En empêchant que des utilisateurs se prêtent des livres numériques en toute simplicité, l'édition croit pouvoir conserver un modèle économique fiable et viable. Or, c'est tout l'inverse. Et la plainte du DoJ n'a absolument aucun lien avec les DRM. Car leur principe premier, c'est d'accorder une licence d'utilisation, qui peut être révoquée à tout moment : le cas s'est déjà vu par le passé, et se reproduira probablement. Un fichier avec une DRM, c'est un contenu que l'on ne peut consommer qu'avec certaines conditions. 

 

Et plutôt que de vouloir légiférer sur une possible, probable ou éventuelle entente, le DoJ aurait tout intérêt à se pencher sur cette question : pourquoi les consommateurs ne sont-ils pas protégés de ces verrous dits anticopie . Si le ministère de la Justice accuse en effet les éditeurs de s'être entendus sur le prix de vente des livres numériques, il oublie - volontairement ? - qu'Amazon avait pesé de tout son poids pour imposer aux éditeurs des réductions lourdes sur les ebooks vendus, ou qu'à l'occasion, un distributeur peut se faire blacklister un catalogue de 5000 titres, parce qu'il refuse les conditions d'Amazon. 

 

Ou encore qu'Amazon est devenu éditeur à part entière, au point d'avoir acheté les droits de l'intégralité des oeuvres de Ian Fleming, le papa de James Bond.
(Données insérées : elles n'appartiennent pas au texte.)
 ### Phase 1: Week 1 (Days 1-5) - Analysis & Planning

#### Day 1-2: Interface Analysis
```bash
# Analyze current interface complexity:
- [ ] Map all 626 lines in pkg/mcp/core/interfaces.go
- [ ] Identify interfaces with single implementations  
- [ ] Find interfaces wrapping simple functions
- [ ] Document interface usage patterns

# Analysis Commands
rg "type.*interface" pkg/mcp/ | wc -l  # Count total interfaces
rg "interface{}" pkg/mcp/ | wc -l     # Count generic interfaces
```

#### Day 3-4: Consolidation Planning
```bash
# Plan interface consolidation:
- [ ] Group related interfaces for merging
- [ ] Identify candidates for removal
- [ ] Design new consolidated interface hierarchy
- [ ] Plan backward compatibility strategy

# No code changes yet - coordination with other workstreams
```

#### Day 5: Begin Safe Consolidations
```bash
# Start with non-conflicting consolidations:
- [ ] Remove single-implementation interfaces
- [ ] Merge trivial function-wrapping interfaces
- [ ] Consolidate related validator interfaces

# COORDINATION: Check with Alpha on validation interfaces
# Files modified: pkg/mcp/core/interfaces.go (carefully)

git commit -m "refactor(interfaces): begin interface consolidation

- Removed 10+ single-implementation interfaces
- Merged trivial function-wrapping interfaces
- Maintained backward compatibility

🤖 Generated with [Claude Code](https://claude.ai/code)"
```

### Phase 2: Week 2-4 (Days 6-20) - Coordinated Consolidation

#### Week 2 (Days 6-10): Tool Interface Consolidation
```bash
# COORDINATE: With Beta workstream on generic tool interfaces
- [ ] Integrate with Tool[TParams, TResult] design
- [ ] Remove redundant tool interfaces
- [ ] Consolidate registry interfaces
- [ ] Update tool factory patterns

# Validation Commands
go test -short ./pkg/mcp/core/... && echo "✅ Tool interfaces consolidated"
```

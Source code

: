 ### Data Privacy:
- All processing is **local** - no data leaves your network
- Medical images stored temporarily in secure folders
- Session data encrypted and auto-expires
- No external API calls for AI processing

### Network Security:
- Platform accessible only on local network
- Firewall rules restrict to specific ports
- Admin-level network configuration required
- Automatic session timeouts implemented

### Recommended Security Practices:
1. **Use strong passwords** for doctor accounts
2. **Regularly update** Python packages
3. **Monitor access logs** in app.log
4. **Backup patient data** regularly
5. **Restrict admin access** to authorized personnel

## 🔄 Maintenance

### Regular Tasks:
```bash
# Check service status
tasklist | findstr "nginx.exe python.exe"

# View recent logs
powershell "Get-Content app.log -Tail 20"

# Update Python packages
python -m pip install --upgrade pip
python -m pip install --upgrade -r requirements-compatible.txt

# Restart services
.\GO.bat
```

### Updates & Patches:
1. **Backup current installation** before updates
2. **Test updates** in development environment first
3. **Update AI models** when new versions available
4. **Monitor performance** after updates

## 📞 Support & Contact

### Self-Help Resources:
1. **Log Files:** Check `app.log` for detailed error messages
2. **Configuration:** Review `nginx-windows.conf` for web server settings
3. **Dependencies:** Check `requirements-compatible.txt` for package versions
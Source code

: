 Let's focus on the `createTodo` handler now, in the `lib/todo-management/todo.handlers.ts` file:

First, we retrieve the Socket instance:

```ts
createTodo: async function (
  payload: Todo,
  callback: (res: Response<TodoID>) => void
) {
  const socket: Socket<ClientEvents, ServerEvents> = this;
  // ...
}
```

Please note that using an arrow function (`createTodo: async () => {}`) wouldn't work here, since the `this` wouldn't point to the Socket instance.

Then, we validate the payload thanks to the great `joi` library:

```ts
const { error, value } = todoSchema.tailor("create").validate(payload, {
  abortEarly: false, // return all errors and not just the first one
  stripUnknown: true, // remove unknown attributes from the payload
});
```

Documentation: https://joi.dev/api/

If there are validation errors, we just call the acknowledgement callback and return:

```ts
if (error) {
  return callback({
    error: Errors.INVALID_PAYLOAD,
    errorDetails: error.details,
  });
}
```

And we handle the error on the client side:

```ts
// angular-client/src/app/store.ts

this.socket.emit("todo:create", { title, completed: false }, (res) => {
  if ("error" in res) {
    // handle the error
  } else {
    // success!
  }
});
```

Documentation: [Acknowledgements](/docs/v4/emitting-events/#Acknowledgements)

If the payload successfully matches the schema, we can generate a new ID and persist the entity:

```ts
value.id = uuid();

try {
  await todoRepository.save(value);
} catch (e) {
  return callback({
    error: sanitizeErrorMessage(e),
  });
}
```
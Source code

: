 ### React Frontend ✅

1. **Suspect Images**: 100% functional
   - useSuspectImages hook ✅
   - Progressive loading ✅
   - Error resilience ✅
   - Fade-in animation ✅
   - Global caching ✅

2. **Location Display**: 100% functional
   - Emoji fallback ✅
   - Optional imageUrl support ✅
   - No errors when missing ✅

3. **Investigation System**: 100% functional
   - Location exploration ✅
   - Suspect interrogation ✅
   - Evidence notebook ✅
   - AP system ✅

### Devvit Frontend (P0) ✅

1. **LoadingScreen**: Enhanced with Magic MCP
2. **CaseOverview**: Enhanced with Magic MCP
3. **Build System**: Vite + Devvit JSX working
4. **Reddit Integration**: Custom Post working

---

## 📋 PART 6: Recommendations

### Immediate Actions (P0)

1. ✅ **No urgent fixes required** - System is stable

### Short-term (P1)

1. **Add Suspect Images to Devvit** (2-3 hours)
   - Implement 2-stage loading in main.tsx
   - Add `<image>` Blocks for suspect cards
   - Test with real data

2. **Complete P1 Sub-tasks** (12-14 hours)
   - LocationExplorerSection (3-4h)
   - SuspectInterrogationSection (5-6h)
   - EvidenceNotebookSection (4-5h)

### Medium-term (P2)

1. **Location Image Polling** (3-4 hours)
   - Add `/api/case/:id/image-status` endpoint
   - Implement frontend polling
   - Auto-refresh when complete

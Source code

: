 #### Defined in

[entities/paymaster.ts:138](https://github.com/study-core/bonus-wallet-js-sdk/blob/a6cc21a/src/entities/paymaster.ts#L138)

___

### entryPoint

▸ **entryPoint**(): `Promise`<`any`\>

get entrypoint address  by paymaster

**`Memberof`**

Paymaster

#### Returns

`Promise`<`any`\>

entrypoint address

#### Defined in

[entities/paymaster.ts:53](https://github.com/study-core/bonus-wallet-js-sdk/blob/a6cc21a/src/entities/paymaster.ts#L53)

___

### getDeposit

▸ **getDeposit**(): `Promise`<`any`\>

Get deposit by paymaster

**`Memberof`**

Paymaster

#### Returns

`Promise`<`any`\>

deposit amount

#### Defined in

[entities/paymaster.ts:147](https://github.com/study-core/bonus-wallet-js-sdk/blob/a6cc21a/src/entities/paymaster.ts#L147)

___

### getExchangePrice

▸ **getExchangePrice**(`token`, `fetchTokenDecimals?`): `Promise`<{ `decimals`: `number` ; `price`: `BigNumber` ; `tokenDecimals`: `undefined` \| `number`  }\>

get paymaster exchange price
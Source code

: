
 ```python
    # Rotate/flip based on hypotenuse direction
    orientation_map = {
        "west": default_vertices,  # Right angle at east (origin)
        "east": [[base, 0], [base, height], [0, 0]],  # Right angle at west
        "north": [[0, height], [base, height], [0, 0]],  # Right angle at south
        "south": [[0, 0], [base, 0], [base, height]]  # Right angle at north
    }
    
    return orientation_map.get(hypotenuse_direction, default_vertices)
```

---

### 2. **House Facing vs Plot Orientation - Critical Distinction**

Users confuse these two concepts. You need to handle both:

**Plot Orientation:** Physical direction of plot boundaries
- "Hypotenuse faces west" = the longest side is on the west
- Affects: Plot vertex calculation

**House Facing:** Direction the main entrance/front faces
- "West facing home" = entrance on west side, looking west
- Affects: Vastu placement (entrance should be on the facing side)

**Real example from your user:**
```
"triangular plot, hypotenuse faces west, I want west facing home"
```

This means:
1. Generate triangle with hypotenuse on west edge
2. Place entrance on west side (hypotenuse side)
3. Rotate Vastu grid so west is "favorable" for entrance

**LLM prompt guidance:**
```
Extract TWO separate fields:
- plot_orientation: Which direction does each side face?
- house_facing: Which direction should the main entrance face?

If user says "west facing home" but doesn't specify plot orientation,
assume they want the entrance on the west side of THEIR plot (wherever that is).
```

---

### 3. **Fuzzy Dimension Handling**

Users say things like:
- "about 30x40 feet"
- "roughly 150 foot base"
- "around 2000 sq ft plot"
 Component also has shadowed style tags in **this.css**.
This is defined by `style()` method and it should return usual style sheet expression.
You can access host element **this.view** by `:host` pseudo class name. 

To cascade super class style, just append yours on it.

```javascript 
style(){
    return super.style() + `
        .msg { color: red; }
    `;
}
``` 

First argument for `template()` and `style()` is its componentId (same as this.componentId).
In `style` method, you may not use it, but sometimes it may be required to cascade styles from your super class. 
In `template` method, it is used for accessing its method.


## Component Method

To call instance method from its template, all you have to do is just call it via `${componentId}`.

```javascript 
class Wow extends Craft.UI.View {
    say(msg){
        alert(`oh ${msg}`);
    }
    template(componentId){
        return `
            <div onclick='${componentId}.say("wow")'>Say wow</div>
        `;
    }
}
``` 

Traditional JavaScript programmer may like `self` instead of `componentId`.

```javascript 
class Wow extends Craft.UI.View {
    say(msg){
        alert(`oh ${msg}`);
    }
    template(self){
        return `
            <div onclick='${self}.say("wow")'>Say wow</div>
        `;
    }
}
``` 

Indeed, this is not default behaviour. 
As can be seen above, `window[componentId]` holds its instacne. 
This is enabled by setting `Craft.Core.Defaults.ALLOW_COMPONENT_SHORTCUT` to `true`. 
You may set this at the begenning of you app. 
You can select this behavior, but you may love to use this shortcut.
Sic. 

 

Si Amazon n'a pas - plus ! - une position monopolistique, il n'en reste pas moins en mesure de faire subir à l'édition de sérieux dommages. Et surtout frapper d'autant plus fort que le marchand dispose déjà d'une très sérieuse avance. Avec cette plainte en justice, c'est un joli coup de pouce dont le marchand va pouvoir jouir, alors que les véritables problèmes sont ailleurs.